John Maxwell Coetzee - Page 3 L_abat10

Ce recueil de sept nouvelles écrites de 2003 à 2017 contient Le Chien (haineux), Histoire (d’un adultère décomplexé), Vanité (un ultime désir de séduire chez la mère de John et Helen), textes brefs.
Dans Une femme en train de vieillir, nous retrouvons Elizabeth Costello, toujours aussi inflexible et indépendante, qui rencontre son fils John et sa fille Helen à Nice. Elle a soixante-douze ans, et sa fille lui propose vainement d’emménager près d’elle.
« En fait, cette ambivalence ne devrait pas la déconcerter. Elle a construit sa vie sur l’ambivalence. Où en serait l’art de la fiction s’il n’y avait aucun double sens ? Que serait la vie même s’il n’y avait que des têtes et des queues, sans rien au milieu ? »
Elle raconte le début d’une de ses fictions en cours.
« L’histoire réelle se passe sur le balcon, où deux enfants d’âge mûr font face à une mère dont la capacité à les perturber et à les consterner n’est pas encore épuisée. »
La vieille femme et les chats : John rend visite à sa mère dans l’Espagne rurale ; elle prend soin des chats des environs et de Pablo, un simplet, mais est devenue presque invalide.
Mensonges : John écrit à sa femme Norma, lui expliquant qu’il n’ose aborder frontalement sa mère à propos de sa proche fin de vie.
L'abattoir de verre : toujours Elizabeth Costello :
« À ton avis, John, cela coûterait combien de construire un abattoir ? Pas grand, juste un petit modèle, histoire de montrer.
– Histoire de montrer quoi ?
– Histoire de montrer ce qui se passe dans un abattoir. Un carnage. Il m’est venu à l’esprit que les gens toléraient le massacre d’animaux parce qu’ils n’avaient jamais l’occasion d’en voir un. Ni d’en voir, ni d’en entendre, ni d’en sentir un. Il m’est venu à l’esprit que s’il y avait un abattoir au milieu de la ville, où chacun pourrait voir, entendre, sentir ce qui se passe à l’intérieur, les gens pourraient changer de pratique. Un abattoir de verre. Un abattoir avec des murs en verre. Qu’en penses-tu ? »
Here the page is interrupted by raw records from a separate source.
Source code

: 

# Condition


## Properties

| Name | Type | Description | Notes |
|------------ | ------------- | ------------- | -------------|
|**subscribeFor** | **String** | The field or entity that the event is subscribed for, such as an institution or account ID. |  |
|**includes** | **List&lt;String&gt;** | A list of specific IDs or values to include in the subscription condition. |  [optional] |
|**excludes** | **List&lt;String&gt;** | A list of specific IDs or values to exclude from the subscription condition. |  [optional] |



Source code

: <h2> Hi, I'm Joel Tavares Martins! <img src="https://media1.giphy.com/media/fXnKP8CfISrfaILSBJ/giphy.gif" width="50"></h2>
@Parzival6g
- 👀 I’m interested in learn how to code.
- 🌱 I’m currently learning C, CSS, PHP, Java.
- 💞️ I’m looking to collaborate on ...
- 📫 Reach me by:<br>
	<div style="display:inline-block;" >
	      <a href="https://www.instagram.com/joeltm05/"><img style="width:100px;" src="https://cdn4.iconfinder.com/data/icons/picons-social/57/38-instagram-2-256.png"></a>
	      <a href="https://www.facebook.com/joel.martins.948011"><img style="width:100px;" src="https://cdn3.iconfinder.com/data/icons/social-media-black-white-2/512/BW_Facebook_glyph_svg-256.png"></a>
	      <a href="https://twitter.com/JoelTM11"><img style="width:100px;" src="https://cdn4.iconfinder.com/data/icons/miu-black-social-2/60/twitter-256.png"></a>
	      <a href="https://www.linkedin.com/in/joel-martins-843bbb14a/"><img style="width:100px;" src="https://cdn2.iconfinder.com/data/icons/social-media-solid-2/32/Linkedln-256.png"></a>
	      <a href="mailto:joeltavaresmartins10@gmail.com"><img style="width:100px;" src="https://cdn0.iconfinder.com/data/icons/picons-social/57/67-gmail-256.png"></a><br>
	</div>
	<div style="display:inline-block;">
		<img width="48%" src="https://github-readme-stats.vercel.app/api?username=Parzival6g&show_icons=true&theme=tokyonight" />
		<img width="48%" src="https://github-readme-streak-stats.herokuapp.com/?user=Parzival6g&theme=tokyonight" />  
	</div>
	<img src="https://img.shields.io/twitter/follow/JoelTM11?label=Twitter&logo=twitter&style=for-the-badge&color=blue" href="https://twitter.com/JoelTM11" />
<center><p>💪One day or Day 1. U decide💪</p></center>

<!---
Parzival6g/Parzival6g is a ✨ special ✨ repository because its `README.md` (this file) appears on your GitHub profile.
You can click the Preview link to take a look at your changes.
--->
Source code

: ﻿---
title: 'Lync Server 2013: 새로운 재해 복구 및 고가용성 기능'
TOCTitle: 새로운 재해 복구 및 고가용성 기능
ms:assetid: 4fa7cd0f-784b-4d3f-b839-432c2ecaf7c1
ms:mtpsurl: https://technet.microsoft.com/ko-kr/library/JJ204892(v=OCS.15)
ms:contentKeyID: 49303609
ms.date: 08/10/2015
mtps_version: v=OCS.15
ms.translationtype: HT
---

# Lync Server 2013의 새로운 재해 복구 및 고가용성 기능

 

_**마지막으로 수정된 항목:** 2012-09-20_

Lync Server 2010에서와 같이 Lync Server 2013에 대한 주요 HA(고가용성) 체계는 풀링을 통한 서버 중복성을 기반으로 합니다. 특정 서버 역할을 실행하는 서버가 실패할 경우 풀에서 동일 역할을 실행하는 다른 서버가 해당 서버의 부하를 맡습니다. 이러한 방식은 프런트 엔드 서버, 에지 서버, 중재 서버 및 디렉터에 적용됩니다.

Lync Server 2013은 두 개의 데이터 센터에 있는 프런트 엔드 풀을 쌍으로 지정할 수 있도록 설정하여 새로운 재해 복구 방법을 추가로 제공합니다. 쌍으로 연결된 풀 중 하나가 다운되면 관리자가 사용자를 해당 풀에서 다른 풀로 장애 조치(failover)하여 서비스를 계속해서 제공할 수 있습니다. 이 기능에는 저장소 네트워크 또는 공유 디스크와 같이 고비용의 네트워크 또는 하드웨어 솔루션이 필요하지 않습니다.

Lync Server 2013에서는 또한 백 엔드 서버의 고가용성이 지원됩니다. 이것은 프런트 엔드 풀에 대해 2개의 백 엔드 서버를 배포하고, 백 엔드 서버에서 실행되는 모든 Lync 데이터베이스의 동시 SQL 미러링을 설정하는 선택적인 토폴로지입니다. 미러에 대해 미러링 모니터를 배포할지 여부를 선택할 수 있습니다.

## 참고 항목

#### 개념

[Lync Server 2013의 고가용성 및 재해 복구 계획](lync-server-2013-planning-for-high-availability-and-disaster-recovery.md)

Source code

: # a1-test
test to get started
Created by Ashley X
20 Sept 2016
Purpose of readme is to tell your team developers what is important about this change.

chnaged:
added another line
« Parce qu’il est asservi par son appétit, dit Heidegger, l’animal ne peut agir, à proprement parler, ni dans le monde ni sur le monde : il ne peut que se comporter, et se comporter, en outre, que dans le monde délimité par l’ampleur et l’amplitude de ses sens. L’animal ne peut pas appréhender l’autre en lui-même ; l’autre ne peut jamais se révéler tel qu’il est à l’animal. »
Mais où est la raison de Martin Heidegger lorsqu’il désire Hannah Arendt ? À propos des poussins mâles d’un jour qui vont être broyés vifs :
« C’est pour eux que j’écris. Leur vie fut tellement brève, si facile à oublier. Je suis l’unique être de l’univers qui se souvienne encore d’eux, si nous mettons Dieu à part. Après mon départ, il n’y aura que du vide. Comme s’ils n’avaient jamais existé. C’est pourquoi j’ai écrit sur eux, et pourquoi je voulais que tu lises les papiers. Pour que je te transmette, à toi, leur souvenir. C’est tout. »
J’ai eu l’impression qu’Elisabeth Costello, ce personnage "increvable", incarnait moins Coetzee que ne le fait John, son fils.
Moral Tales, le titre original, convenait mieux bien que moins accrocheur ; le vieillissement dans la dignité (et le rapport parent-enfant), puis le spécisme, constituent les thèmes principaux de ces contes fort actuels.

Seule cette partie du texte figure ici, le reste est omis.